WHAT YOU ARE ASKED TO DO: The answer should match the entries below word for word, minus their pictures.

INPUT MATERIAL:

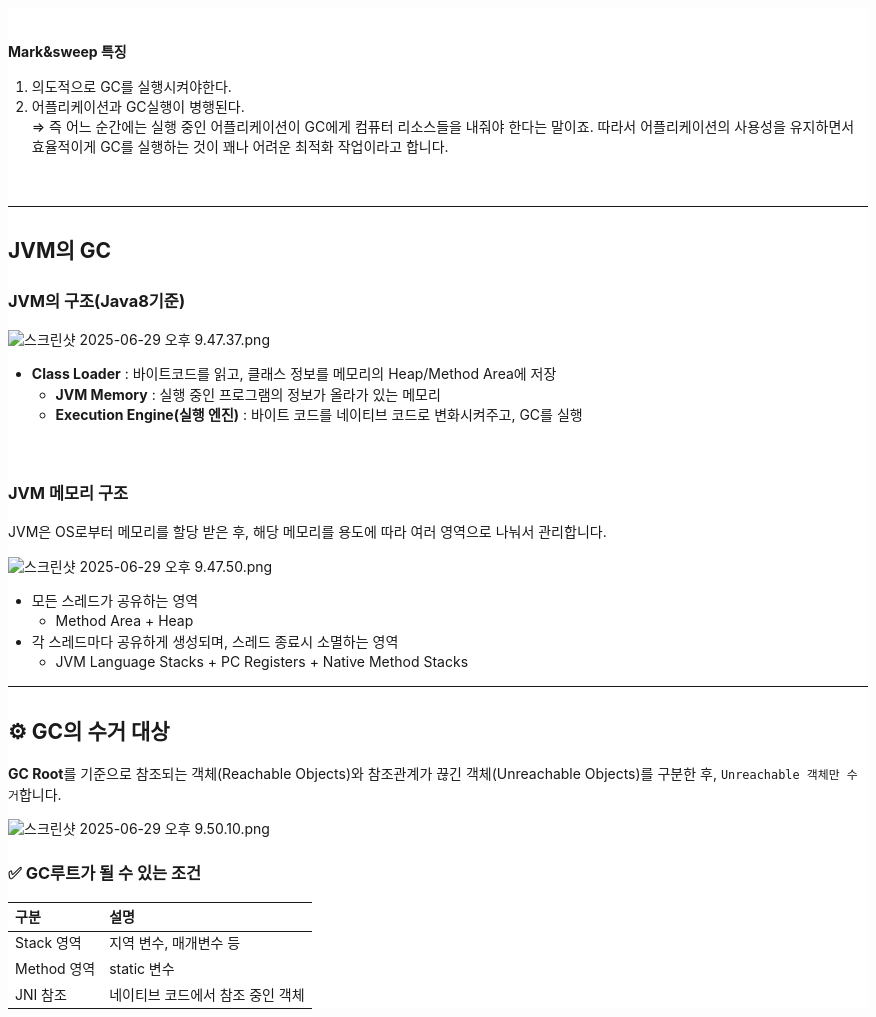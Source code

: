 <br>

**Mark&sweep 특징**
1. 의도적으로 GC를 실행시켜야한다.
2. 어플리케이션과 GC실행이 병행된다. <br>
   ⇒  즉 어느 순간에는 실행 중인 어플리케이션이 GC에게 컴퓨터 리소스들을 내줘야 한다는 말이죠. 따라서 어플리케이션의 사용성을 유지하면서 효율적이게 GC를 실행하는 것이 꽤나 어려운 최적화 작업이라고 합니다.

<br>
<hr>

## JVM의 GC
### JVM의 구조(Java8기준)

![스크린샷 2025-06-29 오후 9.47.37.png](..%2F..%2F..%2F..%2F..%2F..%2Fvar%2Ffolders%2Fs6%2Fkgpzs0tn2fz5v_rn_3ptf1x40000gn%2FT%2FTemporaryItems%2FNSIRD_screencaptureui_BRH4wh%2F%EC%8A%A4%ED%81%AC%EB%A6%B0%EC%83%B7%202025-06-29%20%EC%98%A4%ED%9B%84%209.47.37.png)

- **Class Loader**
  : 바이트코드를 읽고, 클래스 정보를 메모리의 Heap/Method Area에 저장
  - **JVM Memory**
  : 실행 중인 프로그램의 정보가 올라가 있는 메모리
  - **Execution Engine(실행 엔진)**
  : 바이트 코드를 네이티브 코드로 변화시켜주고, GC를 실행

<br>

### JVM 메모리 구조
JVM은 OS로부터 메모리를 할당 받은 후, 해당 메모리를 용도에 따라 여러 영역으로 나눠서 관리합니다.

![스크린샷 2025-06-29 오후 9.47.50.png](..%2F..%2F..%2F..%2F..%2F..%2Fvar%2Ffolders%2Fs6%2Fkgpzs0tn2fz5v_rn_3ptf1x40000gn%2FT%2FTemporaryItems%2FNSIRD_screencaptureui_mXrvF4%2F%EC%8A%A4%ED%81%AC%EB%A6%B0%EC%83%B7%202025-06-29%20%EC%98%A4%ED%9B%84%209.47.50.png)

- 모든 스레드가 공유하는 영역
    - Method Area + Heap
- 각 스레드마다 공유하게 생성되며, 스레드 종료시 소멸하는 영역
    - JVM Language Stacks + PC Registers + Native Method Stacks

<hr>


## ⚙️ GC의 수거 대상
**GC Root**를 기준으로 참조되는 객체(Reachable Objects)와 참조관계가 끊긴 객체(Unreachable Objects)를 구분한 후, `Unreachable 객체만 수거`합니다. <br>

![스크린샷 2025-06-29 오후 9.50.10.png](..%2F..%2F..%2F..%2F..%2F..%2Fvar%2Ffolders%2Fs6%2Fkgpzs0tn2fz5v_rn_3ptf1x40000gn%2FT%2FTemporaryItems%2FNSIRD_screencaptureui_U4KvQV%2F%EC%8A%A4%ED%81%AC%EB%A6%B0%EC%83%B7%202025-06-29%20%EC%98%A4%ED%9B%84%209.50.10.png)

### ✅ GC루트가 될 수 있는 조건
|  구분       | 설명               |
|:----------|:-------------------|
| Stack 영역  | 지역 변수, 매개변수 등      |
| Method 영역 | static 변수          |
| JNI 참조    | 네이티브 코드에서 참조 중인 객체 |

TASK RESPONSE:
Source code

: <br>

**Mark&sweep 특징**
1. 의도적으로 GC를 실행시켜야한다.
2. 어플리케이션과 GC실행이 병행된다. <br>
   ⇒  즉 어느 순간에는 실행 중인 어플리케이션이 GC에게 컴퓨터 리소스들을 내줘야 한다는 말이죠. 따라서 어플리케이션의 사용성을 유지하면서 효율적이게 GC를 실행하는 것이 꽤나 어려운 최적화 작업이라고 합니다.

<br>
<hr>

## JVM의 GC
### JVM의 구조(Java8기준)

![스크린샷 2025-06-29 오후 9.47.37.png](..%2F..%2F..%2F..%2F..%2F..%2Fvar%2Ffolders%2Fs6%2Fkgpzs0tn2fz5v_rn_3ptf1x40000gn%2FT%2FTemporaryItems%2FNSIRD_screencaptureui_BRH4wh%2F%EC%8A%A4%ED%81%AC%EB%A6%B0%EC%83%B7%202025-06-29%20%EC%98%A4%ED%9B%84%209.47.37.png)

- **Class Loader**
  : 바이트코드를 읽고, 클래스 정보를 메모리의 Heap/Method Area에 저장
  - **JVM Memory**
  : 실행 중인 프로그램의 정보가 올라가 있는 메모리
  - **Execution Engine(실행 엔진)**
  : 바이트 코드를 네이티브 코드로 변화시켜주고, GC를 실행

<br>

### JVM 메모리 구조
JVM은 OS로부터 메모리를 할당 받은 후, 해당 메모리를 용도에 따라 여러 영역으로 나눠서 관리합니다.

![스크린샷 2025-06-29 오후 9.47.50.png](..%2F..%2F..%2F..%2F..%2F..%2Fvar%2Ffolders%2Fs6%2Fkgpzs0tn2fz5v_rn_3ptf1x40000gn%2FT%2FTemporaryItems%2FNSIRD_screencaptureui_mXrvF4%2F%EC%8A%A4%ED%81%AC%EB%A6%B0%EC%83%B7%202025-06-29%20%EC%98%A4%ED%9B%84%209.47.50.png)

- 모든 스레드가 공유하는 영역
    - Method Area + Heap
- 각 스레드마다 공유하게 생성되며, 스레드 종료시 소멸하는 영역
    - JVM Language Stacks + PC Registers + Native Method Stacks

<hr>


## ⚙️ GC의 수거 대상
**GC Root**를 기준으로 참조되는 객체(Reachable Objects)와 참조관계가 끊긴 객체(Unreachable Objects)를 구분한 후, `Unreachable 객체만 수거`합니다. <br>

![스크린샷 2025-06-29 오후 9.50.10.png](..%2F..%2F..%2F..%2F..%2F..%2Fvar%2Ffolders%2Fs6%2Fkgpzs0tn2fz5v_rn_3ptf1x40000gn%2FT%2FTemporaryItems%2FNSIRD_screencaptureui_U4KvQV%2F%EC%8A%A4%ED%81%AC%EB%A6%B0%EC%83%B7%202025-06-29%20%EC%98%A4%ED%9B%84%209.50.10.png)

### ✅ GC루트가 될 수 있는 조건
|  구분       | 설명               |
|:----------|:-------------------|
| Stack 영역  | 지역 변수, 매개변수 등      |
| Method 영역 | static 변수          |
| JNI 참조    | 네이티브 코드에서 참조 중인 객체 |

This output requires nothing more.